Is Your Non-linear DE Still Not Exact After Integrating Factor Adjustment?

[ifly2hi]

Cannot prove the DE is exact??

Hey guys I am looking at a non-linear first order DE. the problem is : (y^2)/2+2*y*exp^(x) +(y+exp^(x))dy/dx=exp^(-x) y(0)=1. I put everything on the same side: ((y^2)/2+2*y*exp^(x)-exp^(-x))dx+(y+exp^(x))dy=0. This equation is not exact so I use (My-Nx)/N and got a function of x alone that equaled 1. Put it into exp^(∫1dx)=exp^(x); took this and multiplied it my N and still M=(y^2)/2+2*y*exp^(x)-exp^(-x) and the "new" N=exp^(2*x)+y*exp^(x): and still My≠Nx. It is still not exact and i have no idea where to go from here? help

 

[vela]

Please use the template when posting here, and try to make your post easier to read.

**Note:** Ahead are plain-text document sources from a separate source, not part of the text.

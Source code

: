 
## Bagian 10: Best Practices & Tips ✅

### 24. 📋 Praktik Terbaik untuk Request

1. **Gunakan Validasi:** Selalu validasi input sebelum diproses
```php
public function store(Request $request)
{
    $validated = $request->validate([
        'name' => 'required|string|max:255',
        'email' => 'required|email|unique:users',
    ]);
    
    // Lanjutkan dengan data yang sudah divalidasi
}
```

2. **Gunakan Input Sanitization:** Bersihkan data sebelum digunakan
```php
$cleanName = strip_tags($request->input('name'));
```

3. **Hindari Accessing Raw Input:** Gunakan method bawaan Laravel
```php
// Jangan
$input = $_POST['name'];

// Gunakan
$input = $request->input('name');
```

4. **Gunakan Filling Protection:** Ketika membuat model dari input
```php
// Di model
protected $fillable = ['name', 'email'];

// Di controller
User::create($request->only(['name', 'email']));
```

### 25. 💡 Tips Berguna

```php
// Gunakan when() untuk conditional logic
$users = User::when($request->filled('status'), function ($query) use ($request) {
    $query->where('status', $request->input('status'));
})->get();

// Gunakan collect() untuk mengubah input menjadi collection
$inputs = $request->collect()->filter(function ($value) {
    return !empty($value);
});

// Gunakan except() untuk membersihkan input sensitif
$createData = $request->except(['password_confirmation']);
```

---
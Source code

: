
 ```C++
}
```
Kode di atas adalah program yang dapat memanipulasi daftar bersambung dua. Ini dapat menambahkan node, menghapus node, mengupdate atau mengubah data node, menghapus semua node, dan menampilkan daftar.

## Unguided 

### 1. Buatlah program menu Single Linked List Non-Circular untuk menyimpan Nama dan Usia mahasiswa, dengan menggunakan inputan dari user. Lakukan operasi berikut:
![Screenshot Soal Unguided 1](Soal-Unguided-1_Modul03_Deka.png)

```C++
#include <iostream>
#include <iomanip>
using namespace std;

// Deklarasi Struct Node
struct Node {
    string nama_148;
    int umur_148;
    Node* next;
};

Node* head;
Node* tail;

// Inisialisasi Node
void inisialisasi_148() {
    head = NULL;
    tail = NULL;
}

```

I did a little reformatting and clean-up for you.

Homework Statement

Hey guys. I'm looking at a non-linear, first-order DE. The problem is:
$$\frac{y^2}{2} + 2ye^x + (y+e^x)\frac{dy}{dx} = e^{-x}$$ with y(0)=1.

Homework Equations

(M_y-N_x)/N

The Attempt at a Solution

I put everything on the same side:
$$\left(\frac{y^2}{2} + 2ye^x-e^{-x}\right)dx + (y+e^x)dy = 0.$$This equation is not exact, so I used (My-Nx)/N and got a function of x alone that equaled 1. Put it into exp^(∫1dx)=exp^(x); took this and multiplied it my N and still M=(y^2)/2+2*y*exp^(x)-exp^(-x) and the "new" N=exp^(2*x)+y*exp^(x). Still M_y≠N_x. It is still not exact and i have no idea where to go from here? help

You don't multiply N and not M by the integrating factor. You have to multiply both because you're multiplying the equation by the integrating factor.
$$e^x\left(\frac{y^2}{2} + 2ye^x-e^{-x}\right)\,dx + e^x(y+e^x)\,dy = 0$$ If you check the new M and N in that equation, you'll find it's now exact.

 

[ifly2hi]

Yeap... that was a rookie mistake on my part. I do have another question: I have solved the problem down to the point where $∂F/∂x$=(2ye^2x+y²e^x-2x)/2+A(y) and $∂F/∂y$=e^x(y+e^x)→e^2x+A'(y) am I correct in answering A'(y)=ye^x because it is the only variable of y in $∂F/∂y$ which i would then intergrate to find A(y)=(y²e^x)/2 + C and put this back in the equation for $∂F/∂x$ and solve to the constant C?

 

[vela]

Can you show your work in more detail? I'm not sure what you're doing. Your expression for $\partial F/\partial x$ isn't correct, and I'm not sure where you got $e^{2x}+A'(y)$ from.